Towards his crucifixion, Christ warns of denial and betrayal amongst some of his disciples. First, it's Judas, followed by Peter, who actually falls into the trap

KJV Matthew 26:14-16

Then one of the twelve, called Judas Iscariot, went unto the chief priests, 15 And said unto them, What will ye give me, and I will deliver him unto you? And they covenanted with him for thirty pieces of silver.16 And from that time he sought opportunity to betray him.

KJV Matthew 26:69-70

Now Peter sat without in the palace: and a damsel came unto him, saying, Thou also wast with Jesus of Galilee. 70 But he denied before them all, saying, I know not what thou sayest.

In both situations, Christ had warned of dire consequences for betrayal and the one who denied him

KJV Matthew 10:33

But whosoever shall deny me before men, him will I also deny before my Father which is in heaven.

KJV Matthew 26:24

The Son of man goeth as it is written of him: but woe unto that man by whom the Son of man is betrayed! it had been good for that man if he had not been born.

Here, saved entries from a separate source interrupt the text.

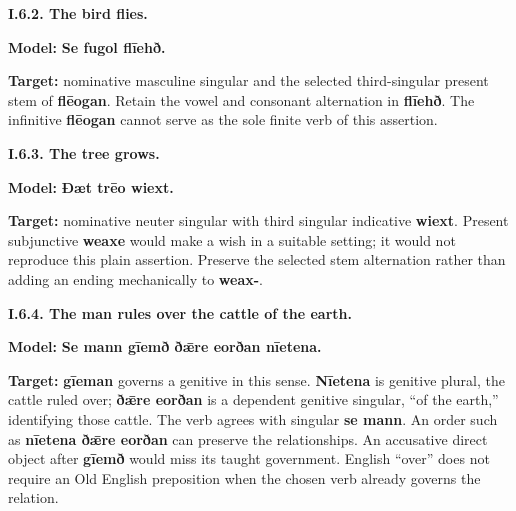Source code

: \par\begin{minipage}{\linewidth}\raggedright
\textbf{I.6.2. The bird flies.}

\textbf{Model:} \textbf{Se fugol flīehð.}

\textbf{Target:} nominative masculine singular and the selected third-singular present stem of \textbf{flēogan}. Retain the vowel and consonant alternation in \textbf{flīehð}. The infinitive \textbf{flēogan} cannot serve as the sole finite verb of this assertion.

\end{minipage}\par\addvspace{4pt}

\par\begin{minipage}{\linewidth}\raggedright
\textbf{I.6.3. The tree grows.}

\textbf{Model:} \textbf{Ðæt trēo wiext.}

\textbf{Target:} nominative neuter singular with third singular indicative \textbf{wiext}. Present subjunctive \textbf{weaxe} would make a wish in a suitable setting; it would not reproduce this plain assertion. Preserve the selected stem alternation rather than adding an ending mechanically to \textbf{weax-}.

\end{minipage}\par\addvspace{4pt}

\par\begin{minipage}{\linewidth}\raggedright
\textbf{I.6.4. The man rules over the cattle of the earth.}

\textbf{Model:} \textbf{Se mann gīemð ðǣre eorðan nīetena.}

\textbf{Target:} \textbf{gīeman} governs a genitive in this sense. \textbf{Nīetena} is genitive plural, the cattle ruled over; \textbf{ðǣre eorðan} is a dependent genitive singular, “of the earth,” identifying those cattle. The verb agrees with singular \textbf{se mann}. An order such as \textbf{nīetena ðǣre eorðan} can preserve the relationships. An accusative direct object after \textbf{gīemð} would miss its taught government. English “over” does not require an Old English preposition when the chosen verb already governs the relation.

\end{minipage}\par\addvspace{4pt}

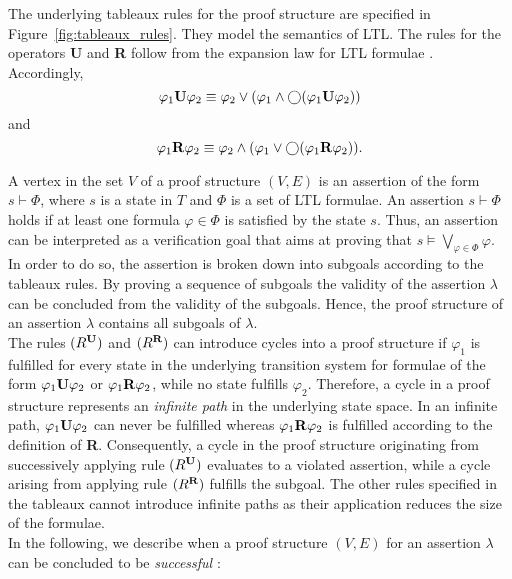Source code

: \documentclass[a4paper, 12pt, twoside]{report}
\begin{document}
	The underlying tableaux rules for the proof structure are specified in Figure~\ref{fig:tableaux_rules}. They model the semantics of LTL. The rules for the operators \textbf{U} and \textbf{R} follow from the expansion law for LTL formulae \cite{baier2008principles}. Accordingly,
	\[\varphi_1 \text{\textbf{U}} \varphi_2 \equiv \varphi_2 \vee (\varphi_1 \wedge \bigcirc (\varphi_1 \text{\textbf{U}} \varphi_2))\] and
	\[\varphi_1 \text{\textbf{R}} \varphi_2 \equiv \varphi_2 \wedge (\varphi_1 \vee \bigcirc (\varphi_1 \text{\textbf{R}} \varphi_2)).\]	
	
	A vertex in the set $V$ of a proof structure $(V,E)$ is an assertion of the form $s \vdash \Phi$, where $s$ is a state in $T$ and $\Phi$ is a set of LTL formulae. An assertion $s \vdash \Phi$ holds if at least one formula $\varphi \in \Phi$ is satisfied by the state $s$. Thus, an assertion can be interpreted as a verification goal that aims at proving that $s\models \bigvee_{\varphi \in \Phi}\varphi$. In order to do so, the assertion is broken down into subgoals according to the tableaux rules. By proving a sequence of subgoals the validity of the assertion $\lambda$ can be concluded from the validity of the subgoals. Hence, the proof structure of an assertion $\lambda$ contains all subgoals of $\lambda$. \\
	
	The rules $(R^{\text{\textbf{U}}})$ and $(R^{\text{\textbf{R}}})$ can introduce cycles into a proof structure if $\varphi_1$ is fulfilled for every state in the underlying transition system for formulae of the form $\varphi_1 \text{\textbf{U}} \varphi_2$ or $\varphi_1 \text{\textbf{R}} \varphi_2$, while no state fulfills $\varphi_2$. Therefore, a cycle in a proof structure represents an \textit{infinite path} in the underlying state space. In an infinite path, $\varphi_1 \text{\textbf{U}} \varphi_2$ can never be fulfilled whereas $\varphi_1 \text{\textbf{R}} \varphi_2$ is fulfilled according to the definition of \textbf{R}. Consequently, a cycle in the proof structure originating from successively applying rule $(R^{\text{\textbf{U}}})$ evaluates to a violated assertion, while a cycle arising from applying rule $(R^{\text{\textbf{R}}})$ fulfills the subgoal. The other rules specified in the tableaux cannot introduce infinite paths as their application reduces the size of the formulae. \\
	
	In the following, we describe when a proof structure $(V,E)$ for an assertion $\lambda$ can be concluded to be \textit{successful} \cite{bhat1995efficient}:
	
\end{document}

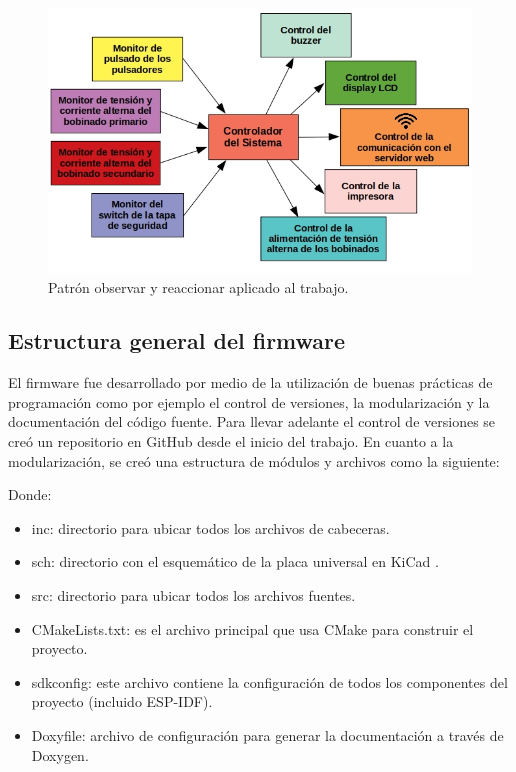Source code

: \begin{figure}[htpb]
	\centering
	\includegraphics[scale=0.55]{./Figures/arquitecturaSoft.jpg}
	\caption{Patrón observar y reaccionar aplicado al trabajo.}
	\label{fig:patronAplicado}
\end{figure}



\subsection{Estructura general del firmware}

El firmware fue desarrollado por medio de la utilización de buenas prácticas de programación como por ejemplo el control de versiones, la modularización y la documentación del código fuente. Para llevar adelante el control de versiones se creó un repositorio en GitHub \citep{TP_CESE} desde el inicio del trabajo. En cuanto a la modularización, se creó una estructura de módulos y archivos como la siguiente:


Donde: 
\begin{itemize}
\item inc: directorio para ubicar todos los archivos de cabeceras.
\item sch: directorio con el esquemático de la placa universal en KiCad \citep{KICAD}.
\item src: directorio para ubicar todos los archivos fuentes.
\item CMakeLists.txt: es el archivo principal que usa CMake para construir el proyecto.
\item sdkconfig: este archivo contiene la configuración de todos los componentes del proyecto (incluido ESP-IDF).
\item Doxyfile: archivo de configuración para generar la documentación a través de Doxygen.
\end{itemize}

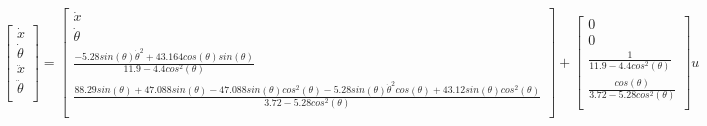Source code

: \documentclass[a4paper,11pt]{article}
\theoremstyle{mytheor}
\begin{document}
\[
\begin{bmatrix}
\dot{x}\\
\dot{\theta}\\
\ddot{x}\\
\ddot{\theta}\\
\end{bmatrix}
=
\begin{bmatrix}
\dot{x}\\
\dot{\theta}\\
\frac{-5.28sin(\theta)\dot{\theta}^{2}+43.164cos(\theta)sin(\theta)}{11.9-4.4cos^{2}(\theta)}\\
\frac{88.29sin(\theta)+47.088sin(\theta)-47.088sin(\theta)cos^{2}(\theta)-5.28sin(\theta)\dot{\theta}^{2}cos(\theta)+43.12sin(\theta)cos^{2}(\theta)}{3.72-5.28cos^{2}(\theta)}\\
\end{bmatrix}
+
\begin{bmatrix}
0\\
0\\
\frac{1}{11.9-4.4cos^{2}(\theta)}\\
\frac{cos(\theta)}{3.72-5.28cos^{2}(\theta)}\\
\end{bmatrix}
u
\]
\end{document}
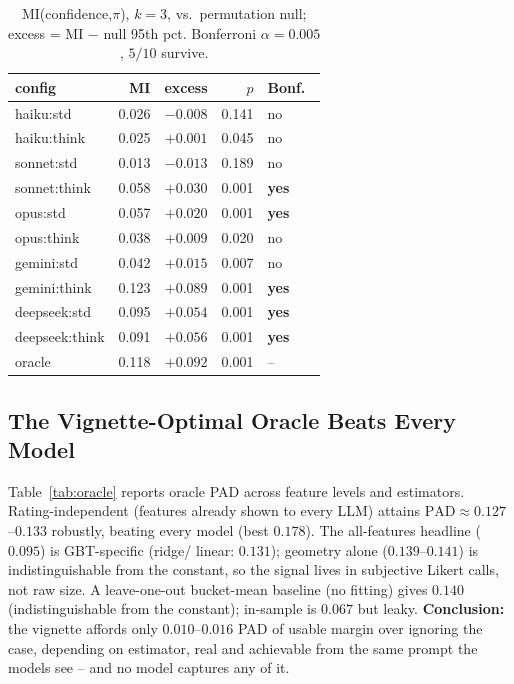 \documentclass[letterpaper]{article} %
\begin{document}
\begin{table}[t]
\centering
\setlength{\tabcolsep}{3pt}
\small
\begin{tabular}{lrrrl}
\toprule
config & MI & excess & $p$ & Bonf.\ \\
\midrule
haiku:std    & 0.026 & $-0.008$ & 0.141 & no \\
haiku:think  & 0.025 & $+0.001$ & 0.045 & no \\
sonnet:std   & 0.013 & $-0.013$ & 0.189 & no \\
sonnet:think & 0.058 & $+0.030$ & 0.001 & \textbf{yes} \\
opus:std     & 0.057 & $+0.020$ & 0.001 & \textbf{yes} \\
opus:think   & 0.038 & $+0.009$ & 0.020 & no \\
gemini:std   & 0.042 & $+0.015$ & 0.007 & no \\
gemini:think & 0.123 & $+0.089$ & 0.001 & \textbf{yes} \\
deepseek:std & 0.095 & $+0.054$ & 0.001 & \textbf{yes} \\
deepseek:think & 0.091 & $+0.056$ & 0.001 & \textbf{yes} \\
\midrule
oracle & 0.118 & $+0.092$ & 0.001 & -- \\
\bottomrule
\end{tabular}
\caption{MI(confidence,$\pi$), $k{=}3$, vs.\ permutation null; excess = MI $-$ null 95th pct. Bonferroni $\alpha{=}0.005$, $5/10$ survive.}
\label{tab:mi}
\end{table}

\subsection{The Vignette-Optimal Oracle Beats Every Model}
\label{sec:oracle-results}
Table~\ref{tab:oracle} reports oracle PAD across feature levels and
estimators. Rating-independent (features already shown to every LLM)
attains $\mathrm{PAD}\approx0.127$--$0.133$ robustly, beating every model
(best $0.178$). The all-features headline ($0.095$) is GBT-specific (ridge/
linear: $0.131$); geometry alone ($0.139$--$0.141$) is indistinguishable
from the constant, so the signal lives in subjective Likert calls, not raw
size. A leave-one-out bucket-mean baseline (no fitting) gives $0.140$
(indistinguishable from the constant); in-sample is $0.067$ but leaky.
\textbf{Conclusion:} the vignette affords only $0.010$--$0.016$ PAD of
usable margin over ignoring the case, depending on estimator, real and
achievable from the same prompt the models see -- and no model captures any
of it.
\end{document}
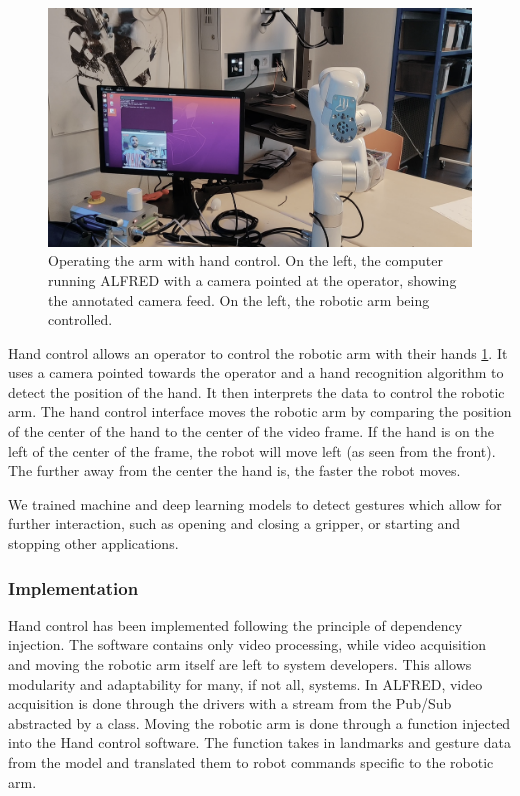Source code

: \begin{figure}[h]
    \centering
    \includegraphics{images/hand_control_overview.png}
    \caption{Operating the arm with hand control. On the left, the computer running ALFRED with a camera pointed at the operator, showing the annotated camera feed. On the left, the robotic arm being controlled.}
    \label{fig:hand_control_overview}
\end{figure}

Hand control allows an operator to control the robotic arm with their hands \ref{fig:hand_control_overview}. It uses a camera pointed towards the operator and a hand recognition algorithm to detect the position of the hand. It then interprets the data to control the robotic arm. The hand control interface moves the robotic arm by comparing the position of the center of the hand to the center of the video frame. If the hand is on the left of the center of the frame, the robot will move left (as seen from the front). The further away from the center the hand is, the faster the robot moves.

We trained machine and deep learning models to detect gestures which allow for further interaction, such as opening and closing a gripper, or starting and stopping other applications.

\subsubsection{Implementation}

Hand control has been implemented following the principle of dependency injection. The software contains only video processing, while video acquisition and moving the robotic arm itself are left to system developers. This allows modularity and adaptability for many, if not all, systems. In ALFRED, video acquisition is done through the drivers with a stream from the Pub/Sub abstracted by a class. Moving the robotic arm is done through a function injected into the Hand control software. The function takes in landmarks and gesture data from the model and translated them to robot commands specific to the robotic arm.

There seems to be a correlation between the two situations carried out by his trusted disciples who both felt remorse/repented after their actions

KJV Matthew 27:3

Then Judas, which had betrayed him, when he saw that he was condemned, repented himself, and brought again the thirty pieces of silver to the chief priests and elders,

KJV Matthew 26:75

And Peter remembered the word of Jesus, which said unto him, Before the cock crow, thou shalt deny me thrice. And he went out, and wept bitterly.

Apart from Peter's turnaround, could their transgression be viewed on the same level?

  • 1
    In purely legal terms: Juda's betrayal puts Jesus in real physical danger, whereas Peter's denial is spiritual and made under distress.
    – Roger V.
    Commented Apr 11, 2023 at 9:39

3 Answers 3


There are different Greek words for 'repentance'. For Judas, the word in Matthew 27:3 means "to be careful, or concerned with". That is, to be full of care about a concerning matter. It is not the same word for "having another mind" - metanoeo, as in Matthew 12:21, or metanoia, as in Matthew 9:11 (See Young's Concordance, p.808)

The Bible shows an important difference with regard to those two types of repentance. This text shows what type Judas had, and what type Peter had. Paul wrote to Christians:

"Now I rejoice, not that ye were made sorry, but that ye sorrowed to repentance: for ye were made sorry after a godly manner, that ye might receive damage by us in nothing. For godly sorrow worketh repentance to salvation not to be repented of: but the sorrow of the world worketh death." 2 Corinthians 7:9-10 K.J.V.

Judas had worldly sorrow - regret - despair. It stopped short of godly sorrow. Peter sorrowed unto repentance and was spared the condemnation of Judas because, prior to Peter's denial, Jesus had prayed to the Father for Peter. That was because Satan had desired to sift Peter as wheat - Luke 22:31. Conversely, before Judas arranged to betray Christ, the Lord had already stated that it would have been better for that betrayer never to have been born.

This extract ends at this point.